[[ Records shown open ]]
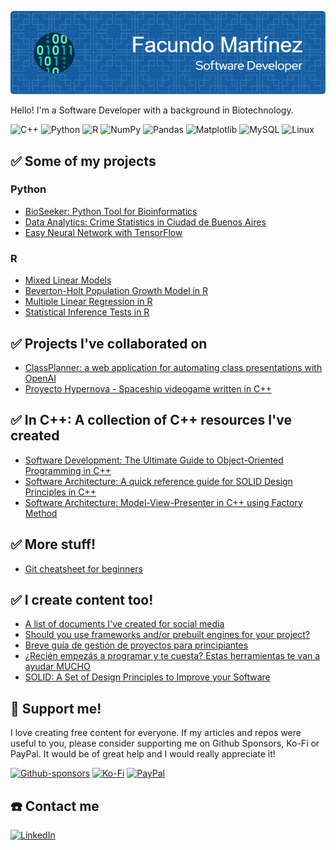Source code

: ![Header](./github-header-image.png)

Hello! I'm a Software Developer with a background in Biotechnology.

![C++](https://img.shields.io/badge/c++-%2300599C.svg?style=for-the-badge&logo=c%2B%2B&logoColor=white) ![Python](https://img.shields.io/badge/python-3670A0?style=for-the-badge&logo=python&logoColor=ffdd54) ![R](https://img.shields.io/badge/r-%23276DC3.svg?style=for-the-badge&logo=r&logoColor=white) ![NumPy](https://img.shields.io/badge/numpy-%23013243.svg?style=for-the-badge&logo=numpy&logoColor=white) ![Pandas](https://img.shields.io/badge/pandas-%23150458.svg?style=for-the-badge&logo=pandas&logoColor=white) ![Matplotlib](https://img.shields.io/badge/Matplotlib-%23ffffff.svg?style=for-the-badge&logo=Matplotlib&logoColor=black) ![MySQL](https://img.shields.io/badge/mysql-%2300f.svg?style=for-the-badge&logo=mysql&logoColor=white) ![Linux](https://img.shields.io/badge/Linux-FCC624?style=for-the-badge&logo=linux&logoColor=black)

## :white_check_mark: Some of my projects

### Python
- [BioSeeker: Python Tool for Bioinformatics](https://github.com/fx-biocoder/BioSeeker)
- [Data Analytics: Crime Statistics in Ciudad de Buenos Aires](https://github.com/fx-biocoder/DelitosCABA/blob/main/Analisis.ipynb)
- [Easy Neural Network with TensorFlow](https://github.com/fx-biocoder/redes-neuronales)

### R
- [Mixed Linear Models](https://github.com/fx-biocoder/Modelos-lineales-mixtos)
- [Beverton-Holt Population Growth Model in R](https://github.com/fx-biocoder/Beverton-Holt-Model)
- [Multiple Linear Regression in R](https://github.com/fx-biocoder/Regresion-lineal-multiple)
- [Statistical Inference Tests in R](https://github.com/fx-biocoder/Tests-estadisticos)

## :white_check_mark: Projects I've collaborated on

- [ClassPlanner: a web application for automating class presentations with OpenAI](https://github.com/federicoviola/classplanner)
- [Proyecto Hypernova - Spaceship videogame written in C++](https://neogambit.itch.io/proyecto-hypernova)

## ✅ In C++: A collection of C++ resources I've created
- [Software Development: The Ultimate Guide to Object-Oriented Programming in C++](https://github.com/fx-biocoder/oop-in-cpp)
- [Software Architecture: A quick reference guide for SOLID Design Principles in C++](https://github.com/fx-biocoder/solid-in-cpp)
- [Software Architecture: Model-View-Presenter in C++ using Factory Method](https://github.com/fx-biocoder/mvp-in-cpp)

## ✅ More stuff!

- [Git cheatsheet for beginners](https://github.com/fx-biocoder/git-cheatsheet)

## :white_check_mark: I create content too!

- [A list of documents I've created for social media](https://github.com/fx-biocoder/useful-docs)
- [Should you use frameworks and/or prebuilt engines for your project?](https://www.linkedin.com/feed/update/urn:li:linkedInArticle:7055171527461191680/)
- [Breve guía de gestión de proyectos para principiantes](https://www.reddit.com/r/devsarg/comments/1339uzg/est%C3%A1s_por_comenzar_un_proyecto_individual_o/)
- [¿Recién empezás a programar y te cuesta? Estas herramientas te van a ayudar MUCHO](https://www.reddit.com/r/programacion/comments/13bzfw2/reci%C3%A9n_empez%C3%A1s_a_programar_y_te_cuesta_estas/)
- [SOLID: A Set of Design Principles to Improve your Software](https://www.linkedin.com/pulse/solid-set-design-principles-improve-your-software-facundo-mart%2525C3%2525ADnez%3FtrackingId=p4TtO9TLQFqbOHLSQ5OocQ%253D%253D/?trackingId=p4TtO9TLQFqbOHLSQ5OocQ%3D%3D)

## 💙 Support me!

I love creating free content for everyone. If my articles and repos were useful to you, please consider supporting me on Github Sponsors, Ko-Fi or PayPal. It would be of great help and I would really appreciate it!

[![Github-sponsors](https://img.shields.io/badge/sponsor-30363D?style=for-the-badge&logo=GitHub-Sponsors&logoColor=#EA4AAA)](https://github.com/sponsors/fx-biocoder) [![Ko-Fi](https://img.shields.io/badge/Ko--fi-F16061?style=for-the-badge&logo=ko-fi&logoColor=white)](https://ko-fi.com/biocoder) [![PayPal](https://img.shields.io/badge/PayPal-00457C?style=for-the-badge&logo=paypal&logoColor=white)](https://paypal.me/facumartinez680)


## :phone: Contact me
[![LinkedIn](https://img.shields.io/badge/linkedin-%230077B5.svg?style=for-the-badge&logo=linkedin&logoColor=white)](https://linkedin.com/in/fxmartinez)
[[ Records shown closed ]]
Task statement: Word for word, set down each record shown above, omitting the pictures.

Final answer:
Source code

: ![Header](./github-header-image.png)

Hello! I'm a Software Developer with a background in Biotechnology.

![C++](https://img.shields.io/badge/c++-%2300599C.svg?style=for-the-badge&logo=c%2B%2B&logoColor=white) ![Python](https://img.shields.io/badge/python-3670A0?style=for-the-badge&logo=python&logoColor=ffdd54) ![R](https://img.shields.io/badge/r-%23276DC3.svg?style=for-the-badge&logo=r&logoColor=white) ![NumPy](https://img.shields.io/badge/numpy-%23013243.svg?style=for-the-badge&logo=numpy&logoColor=white) ![Pandas](https://img.shields.io/badge/pandas-%23150458.svg?style=for-the-badge&logo=pandas&logoColor=white) ![Matplotlib](https://img.shields.io/badge/Matplotlib-%23ffffff.svg?style=for-the-badge&logo=Matplotlib&logoColor=black) ![MySQL](https://img.shields.io/badge/mysql-%2300f.svg?style=for-the-badge&logo=mysql&logoColor=white) ![Linux](https://img.shields.io/badge/Linux-FCC624?style=for-the-badge&logo=linux&logoColor=black)

## :white_check_mark: Some of my projects

### Python
- [BioSeeker: Python Tool for Bioinformatics](https://github.com/fx-biocoder/BioSeeker)
- [Data Analytics: Crime Statistics in Ciudad de Buenos Aires](https://github.com/fx-biocoder/DelitosCABA/blob/main/Analisis.ipynb)
- [Easy Neural Network with TensorFlow](https://github.com/fx-biocoder/redes-neuronales)

### R
- [Mixed Linear Models](https://github.com/fx-biocoder/Modelos-lineales-mixtos)
- [Beverton-Holt Population Growth Model in R](https://github.com/fx-biocoder/Beverton-Holt-Model)
- [Multiple Linear Regression in R](https://github.com/fx-biocoder/Regresion-lineal-multiple)
- [Statistical Inference Tests in R](https://github.com/fx-biocoder/Tests-estadisticos)

## :white_check_mark: Projects I've collaborated on

- [ClassPlanner: a web application for automating class presentations with OpenAI](https://github.com/federicoviola/classplanner)
- [Proyecto Hypernova - Spaceship videogame written in C++](https://neogambit.itch.io/proyecto-hypernova)

## ✅ In C++: A collection of C++ resources I've created
- [Software Development: The Ultimate Guide to Object-Oriented Programming in C++](https://github.com/fx-biocoder/oop-in-cpp)
- [Software Architecture: A quick reference guide for SOLID Design Principles in C++](https://github.com/fx-biocoder/solid-in-cpp)
- [Software Architecture: Model-View-Presenter in C++ using Factory Method](https://github.com/fx-biocoder/mvp-in-cpp)

## ✅ More stuff!

- [Git cheatsheet for beginners](https://github.com/fx-biocoder/git-cheatsheet)

## :white_check_mark: I create content too!

- [A list of documents I've created for social media](https://github.com/fx-biocoder/useful-docs)
- [Should you use frameworks and/or prebuilt engines for your project?](https://www.linkedin.com/feed/update/urn:li:linkedInArticle:7055171527461191680/)
- [Breve guía de gestión de proyectos para principiantes](https://www.reddit.com/r/devsarg/comments/1339uzg/est%C3%A1s_por_comenzar_un_proyecto_individual_o/)
- [¿Recién empezás a programar y te cuesta? Estas herramientas te van a ayudar MUCHO](https://www.reddit.com/r/programacion/comments/13bzfw2/reci%C3%A9n_empez%C3%A1s_a_programar_y_te_cuesta_estas/)
- [SOLID: A Set of Design Principles to Improve your Software](https://www.linkedin.com/pulse/solid-set-design-principles-improve-your-software-facundo-mart%2525C3%2525ADnez%3FtrackingId=p4TtO9TLQFqbOHLSQ5OocQ%253D%253D/?trackingId=p4TtO9TLQFqbOHLSQ5OocQ%3D%3D)

## 💙 Support me!

I love creating free content for everyone. If my articles and repos were useful to you, please consider supporting me on Github Sponsors, Ko-Fi or PayPal. It would be of great help and I would really appreciate it!

[![Github-sponsors](https://img.shields.io/badge/sponsor-30363D?style=for-the-badge&logo=GitHub-Sponsors&logoColor=#EA4AAA)](https://github.com/sponsors/fx-biocoder) [![Ko-Fi](https://img.shields.io/badge/Ko--fi-F16061?style=for-the-badge&logo=ko-fi&logoColor=white)](https://ko-fi.com/biocoder) [![PayPal](https://img.shields.io/badge/PayPal-00457C?style=for-the-badge&logo=paypal&logoColor=white)](https://paypal.me/facumartinez680)


## :phone: Contact me
[![LinkedIn](https://img.shields.io/badge/linkedin-%230077B5.svg?style=for-the-badge&logo=linkedin&logoColor=white)](https://linkedin.com/in/fxmartinez)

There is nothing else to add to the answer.